A friend suggested going to see Welsh harpist Catrin Finch & Senegalese cora player Seckou Keita at Union Chapel and what a brilliant suggestion it was. Their instruments blend beautifully and create an uplifting sound. It was the perfect venue, with a quiet respectful audience. Gorgeous.

I really don’t know what to make of Elvis Costello‘s concert at the Royal Albert Hall. Part of BluesFest (what?!). He brings Steve Nieve & they play 8 songs together, some in radical new arrangements. His song selections are eclectic and perhaps a bit quirky. He’s often uncharacteristically flat or off key. He talks a lot. It contained sublime moments, but not enough of them. It was certainly no crowd-pleaser and the audience reaction was distinctly underwhelming. Georgie Fame & the Blue Flames, supporting, were great (though he talked a lot too). They played two songs together, one in each others’ set. I’ve seen almost every EC London outing in 30+ years and this was probably the least satisfying. Most odd.

Opera

The autumn Rossini pairing at WNO was amongst their best ever. Neither William Tell nor Moses in Egypt are typical Rossini (which may be why I liked them so much!); the latter more identifiably Rossini. Tell was the more satisfying all round – Moses was also a musical feast but the production wasn’t so good. Former MD Carlo Rizzi brought the best out of the orchestra and chorus (yet again) and there was no weakness in the soloists – just various levels of good to great.
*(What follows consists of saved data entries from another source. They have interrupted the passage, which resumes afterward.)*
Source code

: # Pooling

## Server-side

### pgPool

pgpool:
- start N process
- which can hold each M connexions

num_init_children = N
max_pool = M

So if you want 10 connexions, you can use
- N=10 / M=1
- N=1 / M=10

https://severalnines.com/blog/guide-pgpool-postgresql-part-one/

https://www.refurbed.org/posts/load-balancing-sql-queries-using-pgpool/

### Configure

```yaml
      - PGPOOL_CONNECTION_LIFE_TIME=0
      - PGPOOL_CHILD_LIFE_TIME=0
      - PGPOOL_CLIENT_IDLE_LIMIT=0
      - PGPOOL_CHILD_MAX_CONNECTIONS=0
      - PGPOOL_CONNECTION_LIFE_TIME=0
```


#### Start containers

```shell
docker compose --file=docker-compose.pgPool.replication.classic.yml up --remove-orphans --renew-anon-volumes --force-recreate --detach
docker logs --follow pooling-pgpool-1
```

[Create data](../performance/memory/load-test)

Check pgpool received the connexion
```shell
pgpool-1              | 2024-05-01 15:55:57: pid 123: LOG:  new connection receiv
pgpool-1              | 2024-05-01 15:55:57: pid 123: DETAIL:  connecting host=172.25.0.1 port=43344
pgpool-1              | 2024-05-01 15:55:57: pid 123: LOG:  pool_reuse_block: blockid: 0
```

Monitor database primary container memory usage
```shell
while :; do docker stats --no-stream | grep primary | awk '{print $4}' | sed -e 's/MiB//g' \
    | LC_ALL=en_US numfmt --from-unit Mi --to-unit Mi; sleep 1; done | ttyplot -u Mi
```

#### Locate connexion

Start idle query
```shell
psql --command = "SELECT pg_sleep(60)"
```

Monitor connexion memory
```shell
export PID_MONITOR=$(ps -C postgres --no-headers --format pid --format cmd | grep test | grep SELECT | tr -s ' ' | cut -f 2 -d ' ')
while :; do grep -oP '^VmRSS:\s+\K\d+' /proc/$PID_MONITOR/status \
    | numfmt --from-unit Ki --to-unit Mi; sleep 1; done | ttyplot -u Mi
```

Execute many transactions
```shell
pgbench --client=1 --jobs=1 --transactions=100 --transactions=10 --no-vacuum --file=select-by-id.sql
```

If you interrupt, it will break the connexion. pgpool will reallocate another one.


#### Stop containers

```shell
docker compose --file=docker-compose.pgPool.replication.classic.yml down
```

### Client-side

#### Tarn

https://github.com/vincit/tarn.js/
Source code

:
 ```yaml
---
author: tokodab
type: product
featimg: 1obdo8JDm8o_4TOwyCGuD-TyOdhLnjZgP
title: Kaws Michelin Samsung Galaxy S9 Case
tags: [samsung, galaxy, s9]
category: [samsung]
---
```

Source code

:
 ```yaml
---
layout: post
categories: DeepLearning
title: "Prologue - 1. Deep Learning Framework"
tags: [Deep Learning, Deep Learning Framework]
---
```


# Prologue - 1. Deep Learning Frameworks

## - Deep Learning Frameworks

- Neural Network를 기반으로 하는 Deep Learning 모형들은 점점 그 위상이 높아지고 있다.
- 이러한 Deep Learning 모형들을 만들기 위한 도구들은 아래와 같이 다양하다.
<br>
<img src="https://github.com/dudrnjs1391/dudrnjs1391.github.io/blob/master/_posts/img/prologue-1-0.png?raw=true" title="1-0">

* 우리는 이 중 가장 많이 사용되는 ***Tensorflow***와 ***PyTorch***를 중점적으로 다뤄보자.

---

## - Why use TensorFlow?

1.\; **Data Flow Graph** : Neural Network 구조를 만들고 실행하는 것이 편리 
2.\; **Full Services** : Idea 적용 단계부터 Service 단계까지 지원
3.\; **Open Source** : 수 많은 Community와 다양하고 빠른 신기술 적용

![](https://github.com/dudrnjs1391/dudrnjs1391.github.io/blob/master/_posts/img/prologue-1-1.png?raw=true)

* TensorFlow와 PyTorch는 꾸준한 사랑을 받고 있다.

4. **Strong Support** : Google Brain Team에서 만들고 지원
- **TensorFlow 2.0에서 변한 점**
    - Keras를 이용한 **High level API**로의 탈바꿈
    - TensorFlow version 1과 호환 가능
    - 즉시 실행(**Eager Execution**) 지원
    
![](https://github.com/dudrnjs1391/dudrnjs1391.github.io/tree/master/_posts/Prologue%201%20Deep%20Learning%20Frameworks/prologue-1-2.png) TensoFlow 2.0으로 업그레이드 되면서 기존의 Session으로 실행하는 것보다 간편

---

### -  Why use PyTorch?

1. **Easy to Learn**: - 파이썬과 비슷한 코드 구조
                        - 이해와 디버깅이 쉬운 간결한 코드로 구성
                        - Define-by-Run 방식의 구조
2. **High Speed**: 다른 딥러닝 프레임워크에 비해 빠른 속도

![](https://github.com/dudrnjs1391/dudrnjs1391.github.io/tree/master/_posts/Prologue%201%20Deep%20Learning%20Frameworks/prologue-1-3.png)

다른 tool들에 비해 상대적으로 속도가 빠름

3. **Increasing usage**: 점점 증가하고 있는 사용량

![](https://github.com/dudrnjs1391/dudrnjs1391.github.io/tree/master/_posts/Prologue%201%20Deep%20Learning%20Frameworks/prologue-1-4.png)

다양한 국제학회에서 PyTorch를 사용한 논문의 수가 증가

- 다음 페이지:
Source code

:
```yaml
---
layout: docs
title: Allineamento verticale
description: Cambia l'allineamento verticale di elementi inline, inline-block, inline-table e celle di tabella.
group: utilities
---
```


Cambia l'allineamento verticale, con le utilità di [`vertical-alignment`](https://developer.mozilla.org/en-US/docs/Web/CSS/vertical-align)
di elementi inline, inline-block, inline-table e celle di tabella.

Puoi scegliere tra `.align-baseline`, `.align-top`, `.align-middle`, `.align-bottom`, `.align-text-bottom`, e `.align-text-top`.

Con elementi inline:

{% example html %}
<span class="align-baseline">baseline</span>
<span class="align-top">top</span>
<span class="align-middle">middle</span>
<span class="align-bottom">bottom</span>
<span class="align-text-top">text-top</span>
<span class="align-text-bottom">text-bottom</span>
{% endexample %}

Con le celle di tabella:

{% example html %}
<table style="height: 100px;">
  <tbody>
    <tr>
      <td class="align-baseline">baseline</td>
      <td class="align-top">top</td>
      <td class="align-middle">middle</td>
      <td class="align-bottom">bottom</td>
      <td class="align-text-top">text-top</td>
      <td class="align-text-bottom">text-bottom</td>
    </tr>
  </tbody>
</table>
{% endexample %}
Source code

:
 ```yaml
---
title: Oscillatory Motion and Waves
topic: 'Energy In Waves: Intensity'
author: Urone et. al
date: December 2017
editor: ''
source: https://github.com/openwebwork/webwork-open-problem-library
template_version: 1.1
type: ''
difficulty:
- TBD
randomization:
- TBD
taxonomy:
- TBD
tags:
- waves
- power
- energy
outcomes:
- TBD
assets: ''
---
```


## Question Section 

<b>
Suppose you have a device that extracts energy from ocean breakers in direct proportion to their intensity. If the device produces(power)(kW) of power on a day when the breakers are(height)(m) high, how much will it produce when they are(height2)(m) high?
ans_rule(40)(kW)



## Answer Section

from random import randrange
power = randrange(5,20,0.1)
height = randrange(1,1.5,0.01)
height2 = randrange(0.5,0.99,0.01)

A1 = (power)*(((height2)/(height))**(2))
The English Concert’s performance of Handel’s opera Alcina at the Barbican was a huge treat. A faultless cast was led by Joyce DiDonato & Alice Coote and the orchestra made a beautiful sound. I’d thought it might be a star vehicle for Joyce, but she was superbly matched by the rest and the audience showed their appreciation for them all.

I’ve seen a handful of Philip Glass operas, but until The Trial they’ve all been on a huge scale. What this chamber piece proves is how much more suited his music is to this smaller scale. It’s an absurdist, impenetrable story but it was superbly staged and performed by Music Theatre Wales in Covent Garden’s Linbury Studio.

Dance

Lord of the Flies is a big departure for New Adventures at Sadler’s Wells. With two-thirds of the large cast amateurs selected from workshops and open additions, there’s a freshness and energy thoroughly in keeping with William Golding’s story and contemporary dance is a suitable form to tell the tale. It was dark, but I loved it.

I don’t normally like mixed ballet programmes but Birmingham Royal Ballet‘s Shadows of War at Sadler’s Wells caught my imagination, largely because of the music. The first piece, to a Ravel piano concerto, was a bit frivolous for me, but the second was a fascinating re-staging of a Robert Helpmann work set in wartime Glasgow with music by Arthur Bliss and the third a lovely piece set to Malcolm Arnold and Benjamin Britten – and all at a half to a third of prices at the other Royal Ballet.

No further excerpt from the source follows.